Durante a década de 1950, o presidente Eisenhower e os irmãos Dulles rejeitaram as propostas do tratado soviético para deixar o Oriente Médio como uma zona neutra da Guerra Fria e permitir que os árabes governassem a Arábia. Em vez disso, eles montaram uma guerra clandestina contra o nacionalismo árabe – que o diretor da CIA, Allan Dulles, equiparou ao comunismo – particularmente quando o autogoverno árabe ameaçou as concessões de petróleo. Eles bombearam ajuda militar americana secreta a tiranos na Arábia Saudita, Jordânia, Iraque e Líbano, favorecendo fantoches com ideologias jihadistas conservadoras, que consideravam um antídoto confiável para o marxismo soviético. Em uma reunião na Casa Branca entre o Diretor de Planos da CIA, Frank Wisner, e o Secretário de Estado, John Foster Dulles, em setembro de 1957, Eisenhower aconselhou a agência: “Devemos fazer todo o possível para enfatizar o aspecto da ‘guerra santa'”.
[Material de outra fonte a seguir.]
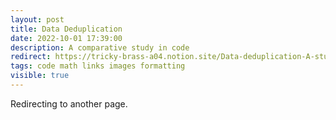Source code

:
 ```yaml
---
layout: post
title: Data Deduplication
date: 2022-10-01 17:39:00
description: A comparative study in code
redirect: https://tricky-brass-a04.notion.site/Data-deduplication-A-study-in-code-438a735f3c0448aea5a903b9cc043d32?pvs=4
tags: code math links images formatting
visible: true
---
```


Redirecting to another page.
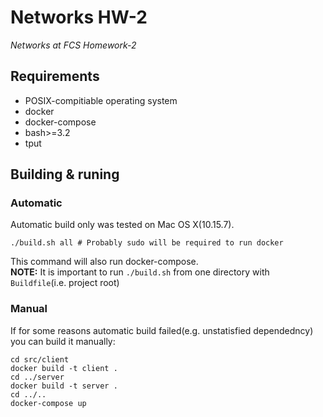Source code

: # Networks HW-2
<i> Networks at FCS Homework-2 </i>
## Requirements
* POSIX-compitiable operating system
* docker
* docker-compose
* bash>=3.2
* tput
## Building & runing
### Automatic
Automatic build only was tested on Mac OS X(10.15.7).<br>
```
./build.sh all # Probably sudo will be required to run docker
```
This command will also run docker-compose.<br>
**NOTE:** It is important to run `./build.sh` from one directory with `Buildfile`(i.e. project root) 
### Manual 
If for some reasons automatic build failed(e.g. unstatisfied dependedncy) you can build it manually:
```
cd src/client 
docker build -t client .
cd ../server
docker build -t server .
cd ../..
docker-compose up
```

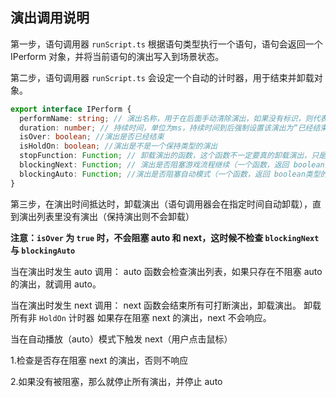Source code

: ## 演出调用说明

第一步，语句调用器 `runScript.ts` 根据语句类型执行一个语句，语句会返回一个 IPerform 对象，并将当前语句的演出写入到场景状态。

第二步，语句调用器 `runScript.ts` 会设定一个自动的计时器，用于结束并卸载对象。

```typescript
export interface IPerform {
  performName: string; // 演出名称，用于在后面手动清除演出，如果没有标识，则代表不是保持演出，给予一个随机字符串
  duration: number; // 持续时间，单位为ms，持续时间到后强制设置该演出为“已经结束”状态
  isOver: boolean; //演出是否已经结束
  isHoldOn: boolean; //演出是不是一个保持类型的演出
  stopFunction: Function; // 卸载演出的函数，这个函数不一定要真的卸载演出，只是在演出结束时会默认调用。
  blockingNext: Function; // 演出是否阻塞游戏流程继续（一个函数，返回 boolean类型的结果，判断要不要阻塞）
  blockingAuto: Function; //演出是否阻塞自动模式（一个函数，返回 boolean类型的结果，判断要不要阻塞）
}
```

第三步，在演出时间抵达时，卸载演出（语句调用器会在指定时间自动卸载），直到演出列表里没有演出（保持演出则不会卸载）

**注意：`isOver` 为 `true` 时，不会阻塞 auto 和 next，这时候不检查 `blockingNext` 与 `blockingAuto`**

当在演出时发生 auto 调用： auto 函数会检查演出列表，如果只存在不阻塞 auto 的演出，就调用 auto。

当在演出时发生 next 调用： next 函数会结束所有可打断演出，卸载演出。 卸载所有非 `HoldOn` 计时器 如果存在阻塞 next 的演出，next 不会响应。

当在自动播放（auto）模式下触发 next（用户点击鼠标）

1.检查是否存在阻塞 next 的演出，否则不响应

2.如果没有被阻塞，那么就停止所有演出，并停止 auto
A CIA começou sua intromissão ativa na Síria em 1949 – apenas um ano após a criação da agência. Os patriotas sírios declararam guerra aos nazistas, expulsaram seus governantes coloniais franceses de Vichy e criaram uma frágil democracia secularista baseada no modelo americano. Mas em março de 1949, o presidente democraticamente eleito da Síria, Shukri-al-Kuwaiti, hesitou em aprovar o Oleoduto Transárabe, um projeto americano destinado a conectar os campos de petróleo da Arábia Saudita aos portos do Líbano via Síria. Em seu livro, Legacy of Ashes, o historiador da CIA Tim Weiner relata que, em retaliação, a CIA planejou um golpe, substituindo al-Kuwaiti pelo ditador escolhido a dedo pela CIA, um vigarista condenado chamado Husni al-Za’im. Al-Za’im mal teve tempo de dissolver o parlamento e aprovar o gasoduto americano antes que seus compatriotas o depudissem, 14 semanas após o início de seu regime.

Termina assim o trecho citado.